The Swift Current Creek Watershed Stewards (SCCWS) have mapped out their plan of attack for the next half-decade.

Due to the COVID-19 pandemic, the non-profit corporation wasn't able to finalize until recently their top three areas of priority until the end of 2024.

The group's focus will now turn to the impacts agriculture has on water quality and watershed health, management of water through extreme climatic events, and the management and education on invasive species and their impact on water quality and watershed health.

Kevin Steinley, executive director of the Swift Current Creek Watershed Stewards, said they received input from about 30 stakeholders in the fall of 2019 that played a big part in setting the SCCWS tasks.  

"They helped us identify the three areas that we'd like to focus our work on to give priority to over the next five years," he said.

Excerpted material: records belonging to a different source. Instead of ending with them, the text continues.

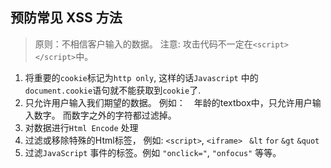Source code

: ## 预防常见 XSS 方法

> 原则：不相信客户输入的数据。
>  注意:  攻击代码不一定在`<script></script>`中。

1. 将重要的`cookie`标记为`http only`,   这样的话`Javascript` 中的`document.cookie`语句就不能获取到`cookie`了.
2. 只允许用户输入我们期望的数据。 例如：　年龄的textbox中，只允许用户输入数字。 而数字之外的字符都过滤掉。
3. 对数据进行`Html Encode` 处理
4. 过滤或移除特殊的Html标签， 例如: `<script>`, `<iframe>`  ` &lt` `for`  `&gt` `&quot` 
5. 过滤`JavaScript` 事件的标签。例如 `"onclick="`, `"onfocus"` 等等。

According to Steinley, the three priority areas aren't anything new to the work of the watershed stewards already, however, outlining the trio of focuses allows them to put more emphasis on them. Something their stakeholders and residents from around the watershed area would like to see.

"We have been working with farmers and ranchers in our area to put in projects that improve water quality and watershed health," he said. "We have been involved in looking at the impacts of climate variability and how we can manage the water. We've also been heavily involved in invasive species programming."

The SCCWS has been doing water quality monitoring in several areas of the creek at least once a month in the summertime since officially becoming an organization in 2001.

"It's one of the pillars of the work that we do," Steinley said. "Many of the projects that we have been given funding for include a water quality and watershed health component."

The 302-kilometre long Swift Current Creek begins at the foot of Cypress Hills and empties into the South Saskatchewan River just west of Beaver Flats.